With his temple and neck veins bulging, Ali-Albadi slammed his hand on the table. “Why do I know I am about to hear a report of failure when you invoke the will of Allah? You have nothing to report. You have wasted my time. Get out!”

Ali-Albadi picked up his phone, dialed a number and resumed tapping the ring on his desk as he waited.

“Uncle,” said Ali-Albadi, “I pray that you and the Prophet, all peace and blessings be upon him, will be merciful. I have failed to recruit the asset I told you about. Weeks have passed and we have heard nothing.”

“The bird that is not pushed from the nest will never fly,” rasped the Supreme Leader. “Your failing is in not forcing the issue. Make him fly to us, nephew.”

“Insh’Allah,” said Ali-Albadi. Be it God’s will, indeed.


CHAPTER 6


New York City

23 December


It was going to be the loneliest Christmas that Britt could remember. Before the end of her first week on the job, she began staying late, telling herself she was figuring out a better way to complete her tasks. Actually, she was just avoiding going back to her Lower East Side roach motel where she didn’t even have a real bathroom, only a water closet—literally, a toilet in a closet that had once been part of the adjoining apartment. Her “closet” was a three-foot bar and wire shelf all secured with giant lag bolts that went clear through her wall and came out on the hallway side. Her entire job-hunting and work wardrobe hung there: two black skirts, black pants, two white and two black blouses and two black sweaters—a summer-weight boat-neck pullover and a cable knit turtleneck. A couple pairs of jeans, some shorts, tees and sweatshirts all fit in two drawers, along with all her lingerie: three bras—one black, two white—and enough cotton underpants for a clean pair every day, if she got to the Laundromat on the weekend.

By nine, she usually surrendered to the reality that she had nowhere else to go, nothing to do and no money to do it with. Leaving Collingwood & Company’s Third Avenue office, she’d walk to Grand Central, catch the number Four subway to Union Square, change to the L train to Fourteenth Street and First Avenue, then a fifteen-minute walk, cutting diagonally through Tompkins Square park, to Avenue B and Seventh street. The last block to Avenue D was always the scariest. After dark, she had visions of someone jumping out of one of those basement doors and dragging her down the steps to one of the dungeons. That’s when she’d dig in her purse for the pepper spray the Cleveland cop had given her and carry it in her hand until she locked her roach motel door.

Last night, she’d broken her routine and walked four blocks across town to see the Saks Fifth Avenue windows and the lights of Rockefeller Center, the skating rink and the big tree.

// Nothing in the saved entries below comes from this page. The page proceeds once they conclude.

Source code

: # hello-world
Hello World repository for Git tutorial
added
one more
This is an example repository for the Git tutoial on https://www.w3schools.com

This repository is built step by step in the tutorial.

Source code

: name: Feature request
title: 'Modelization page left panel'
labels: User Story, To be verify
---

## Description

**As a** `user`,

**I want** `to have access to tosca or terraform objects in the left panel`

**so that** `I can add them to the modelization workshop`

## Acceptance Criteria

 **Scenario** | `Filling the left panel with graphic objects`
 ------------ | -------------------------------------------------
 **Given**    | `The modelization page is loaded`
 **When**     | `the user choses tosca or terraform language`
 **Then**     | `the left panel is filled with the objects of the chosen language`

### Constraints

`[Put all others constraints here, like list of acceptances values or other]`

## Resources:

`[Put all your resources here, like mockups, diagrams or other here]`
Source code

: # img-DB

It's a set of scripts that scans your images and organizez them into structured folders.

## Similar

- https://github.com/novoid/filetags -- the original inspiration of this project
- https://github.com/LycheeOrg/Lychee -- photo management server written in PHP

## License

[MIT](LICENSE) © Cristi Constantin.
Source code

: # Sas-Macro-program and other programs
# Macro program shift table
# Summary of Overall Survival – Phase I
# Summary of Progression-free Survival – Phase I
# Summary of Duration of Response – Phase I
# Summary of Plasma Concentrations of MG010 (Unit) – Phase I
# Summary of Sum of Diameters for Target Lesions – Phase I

A few days earlier, she’d treated herself to an eighteen-inch tree with blinking lights and tiny decorations included. Two days after giving it a place of honor on her combination TV-stand, kitchen table and tub cover, the lights blinked off for the last time, dead.

Merry Christmas, Charlie Brown, she thought. This would indeed be the saddest, loneliest Christmas ever.

Tonight, if she was lucky, she would have enough hot water for a bath and maybe even enough to wash her hair. Usually she had to choose one or the other. Either way, she would then go to bed and another lonely night would pass.

Tomorrow would be Christmas Eve. Anything was better than going back to her apartment tonight. Pacing the corridors to further delay her departure, she followed the lights to Mahogany Row, the richly paneled hall of executive suites. Through an open door she saw another woman working late. She did not look at the name or title on the office door.

Mackenzie Collingwood, the CEO of Collingwood & Company sensed the presence of another soul but did not look up. Instead, she reached under her desk, pulled out the wastebasket and held it out with one arm, never taking her eyes off her work. “Just empty this. You can do the rest of the office later.”

“Oh, okay. I don’t know where it goes, ma’am, but I’ll figure it out.”

Mackenzie Collingwood was startled to hear a voice without a Spanish or Haitian accent and even more surprised to see a professional-looking woman reach for her wastebasket, using only her thumbs and index fingers, as if it was full of dirty diapers.

Britt carried it toward the corridor, wondering where to empty it. Before leaving, she asked if she could do anything else to help.

“No, thank you,” said Mackenzie. “Now if you don’t mind, I’m trying to revise my presentation for a breakfast meeting tomorrow. Why I ever agreed to give this thing on Christmas Eve is beyond me. Damned interest rates and energy costs.”

“Isn’t that what hedging’s for?” asked Britt.

“What did you say?” Mackenzie blinked and tilted her head quizzically. “Get back in here and put down that silly wastebasket. Who are you? What do you know about hedging?”

“I’m sorry. I didn’t mean to intrude.” She stuck out her hand to shake, not knowing which question to answer first. “Britt. Britt Jaeger,” she said, pronouncing her name phonetically, Yay-ger. “It’s spelled with a J. I’m new here.”

Mackenzie shook her hand, perfunctorily, but did not introduce herself. She didn’t need to. Everyone in the firm knew she was the boss. “My secretary went home sick. Do you know anything about PowerPoint?”

“I get by,” replied Britt.

As the night edged toward morning, Britt grew more energized and excited than any time in recent memory. She was, for the moment, half of a team, working side by side on something important. She gloried in trading notes and above all, escaping from the roach motel.

They worked until nearly two a.m. “I cannot thank you enough,” said Mackenzie at last, closing her laptop. “You were a Godsend. My car will be downstairs in a minute. I’ll drop you at home.”

Just the thought of her boss seeing the roach motel made her stomach knot.

“Oh, that’s not necessary. I’ll take the subway.”

“Not at this hour you won’t.”

“Then I’ll grab a cab,” she replied hurriedly, knowing she could ill afford a twenty-dollar cab ride. “You said you had to be up at the crack of dawn for your presentation. If I take a taxi, you can get home and get a little more sleep. Besides, I’m in no hurry to go back to my apartment.”

“See here, miss uh, ah...”

“Jaeger. Britt Jaeger.”

“Let’s do this! My driver will take me home first, then he’ll drop you off.”


Mackenzie poured two glasses of white wine from the tiny fridge in the back of her limo and handed one to Britt. “Merry Christmas. If you’re like me, you’re too keyed up to sleep when you’ve worked this late.”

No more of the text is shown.